2. You are encoding a binary file and readability is important.

Use bin2c, when

1. You need a source file (just an object file will not do)
2. You are encoding text and readability is an issue
3. Encoding speed & efficiency are of importance to you.

## Encoding

Alphabetic letters, digits, SPACE, as well as the following symbols are
exported as is:

!#%&'()*+,-./:;<=>?[]^_`{|}~

The following simple escape sequences are used:

\a\b\t\v\f\r\"\\

Newline is encoded as a newline escape code, followed by an actual, escaped
newline in the source. This improves readability of text. E.g.

This is the first line\n\
This is the second.

All other characters are encoded as a three letter octal escape code:

\000\001\002\003

This includes the zero terminator, `@`, `$` (which are not permitted
characters in C89) and `?` to avoid confusion with trigraphs.

### Text files

Text files stay mostly readable as long as only ascii characters are used.

### Unicode Support

No special steps are taken to encode unicode. The embedded file will use whatever
encoding the original file did use.

## Performance

The fastest way to embed a binary or text file is using the linker
directly (as shown above). Failing that, bin2c is quite quick.
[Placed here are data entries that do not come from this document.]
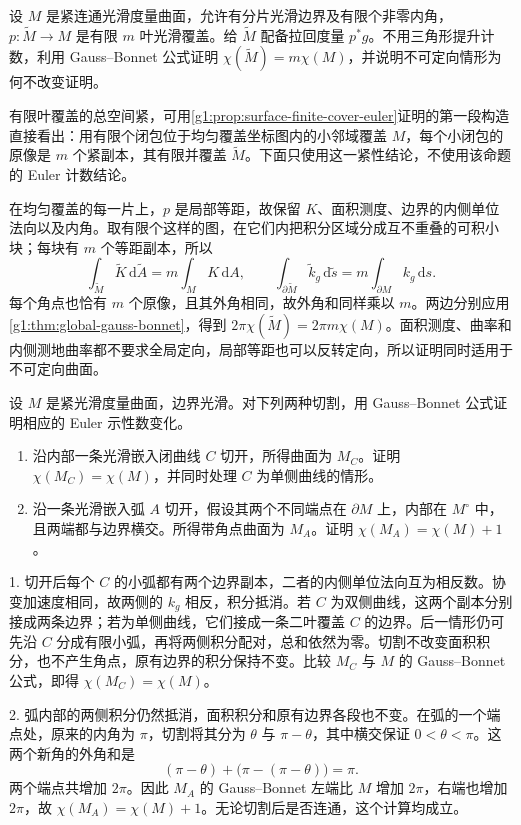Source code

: \begin{exercise}\label{g1:ex:gb-finite-cover}
	设 \(M\) 是紧连通光滑度量曲面，允许有分片光滑边界及有限个非零内角，\(p:\widetilde M\to M\) 是有限 \(m\) 叶光滑覆盖。给 \(\widetilde M\) 配备拉回度量 \(p^*g\)。不用三角形提升计数，利用 Gauss--Bonnet 公式证明 \(\chi(\widetilde M)=m\chi(M)\)，并说明不可定向情形为何不改变证明。
\end{exercise}
\begin{solution}
	有限叶覆盖的总空间紧，可用\cref{g1:prop:surface-finite-cover-euler}证明的第一段构造直接看出：用有限个闭包位于均匀覆盖坐标图内的小邻域覆盖 \(M\)，每个小闭包的原像是 \(m\) 个紧副本，其有限并覆盖 \(\widetilde M\)。下面只使用这一紧性结论，不使用该命题的 Euler 计数结论。

	在均匀覆盖的每一片上，\(p\) 是局部等距，故保留 \(K\)、面积测度、边界的内侧单位法向以及内角。取有限个这样的图，在它们内把积分区域分成互不重叠的可积小块；每块有 \(m\) 个等距副本，所以
	\[
		\int_{\widetilde M}\widetilde K\,\mathrm{d}\widetilde A=m\int_MK\,\mathrm{d}A,
		\qquad
		\int_{\partial\widetilde M}\widetilde k_g\,\mathrm{d}\widetilde s=m\int_{\partial M}k_g\,\mathrm{d}s.
	\]
	每个角点也恰有 \(m\) 个原像，且其外角相同，故外角和同样乘以 \(m\)。两边分别应用\cref{g1:thm:global-gauss-bonnet}，得到 \(2\pi\chi(\widetilde M)=2\pi m\chi(M)\)。面积测度、曲率和内侧测地曲率都不要求全局定向，局部等距也可以反转定向，所以证明同时适用于不可定向曲面。
\end{solution}

\begin{exercise}\label{g1:ex:gb-cutting}
	设 \(M\) 是紧光滑度量曲面，边界光滑。对下列两种切割，用 Gauss--Bonnet 公式证明相应的 Euler 示性数变化。
	\begin{enumerate}
		\item 沿内部一条光滑嵌入闭曲线 \(C\) 切开，所得曲面为 \(M_C\)。证明 \(\chi(M_C)=\chi(M)\)，并同时处理 \(C\) 为单侧曲线的情形。
		\item 沿一条光滑嵌入弧 \(A\) 切开，假设其两个不同端点在 \(\partial M\) 上，内部在 \(M^\circ\) 中，且两端都与边界横交。所得带角点曲面为 \(M_A\)。证明 \(\chi(M_A)=\chi(M)+1\)。
	\end{enumerate}
\end{exercise}
\begin{solution}
	1. 切开后每个 \(C\) 的小弧都有两个边界副本，二者的内侧单位法向互为相反数。协变加速度相同，故两侧的 \(k_g\) 相反，积分抵消。若 \(C\) 为双侧曲线，这两个副本分别接成两条边界；若为单侧曲线，它们接成一条二叶覆盖 \(C\) 的边界。后一情形仍可先沿 \(C\) 分成有限小弧，再将两侧积分配对，总和依然为零。切割不改变面积积分，也不产生角点，原有边界的积分保持不变。比较 \(M_C\) 与 \(M\) 的 Gauss--Bonnet 公式，即得 \(\chi(M_C)=\chi(M)\)。

	2. 弧内部的两侧积分仍然抵消，面积积分和原有边界各段也不变。在弧的一个端点处，原来的内角为 \(\pi\)，切割将其分为 \(\theta\) 与 \(\pi-\theta\)，其中横交保证 \(0<\theta<\pi\)。这两个新角的外角和是
	\[
		(\pi-\theta)+\bigl(\pi-(\pi-\theta)\bigr)=\pi.
	\]
	两个端点共增加 \(2\pi\)。因此 \(M_A\) 的 Gauss--Bonnet 左端比 \(M\) 增加 \(2\pi\)，右端也增加 \(2\pi\)，故 \(\chi(M_A)=\chi(M)+1\)。无论切割后是否连通，这个计算均成立。
\end{solution}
bin2c is both quicker than xxd at actually generating the source file (by a
factor of around 30x to 40x) and both clang and gcc are faster at embedding
the source generated by bin2c (20x-30x faster than xxd generated source).

### Benchmarks

Benchmarks Recorded on a i7-9700K CPU @ 3.60GHz.
Bigger numbers are better.

Comparing raw xxd and bin2c encoding performance.

```
xxd 13.9045 Mb/s
bin2c 547.613 Mb/s
```

Comparing compilation speeds using xxd, bin2c and bypassing the compiler
althogether:

```
xxd_gcc 0.918 Mb/s
xxd_clang 1.160 Mb/s
bin2c_gcc 18.879 Mb/s
bin2c_clang 32.761 Mb/s
compile_ld 1559.670 Mb/s
```

Comparing bin2c_gcc (generating the source file on the fly) and bin2c_gcc_baseline
compiling a cached bin2c generated source file. (Indicates how much impact improving
the performance of bin2c would have on the total compile time).

```
bin2c_gcc 18.879 Mb/s
bin2c_gcc_baseline 19.126 Mb/s
bin2c_clang 32.761 Mb/s
bin2c_clang_baseline 33.570 Mb/s
```

## LICENSE

Author: Karolin Varner

Copyright 2019 Adobe. All rights reserved.
This file is licensed to you under the Apache License, Version 2.0 (the "License");
you may not use this file except in compliance with the License. You may obtain a copy
of the License at http://www.apache.org/licenses/LICENSE-2.0

Unless required by applicable law or agreed to in writing, software distributed under
the License is distributed on an "AS IS" BASIS, WITHOUT WARRANTIES OR REPRESENTATIONS
OF ANY KIND, either express or implied. See the License for the specific language
governing permissions and limitations under the License.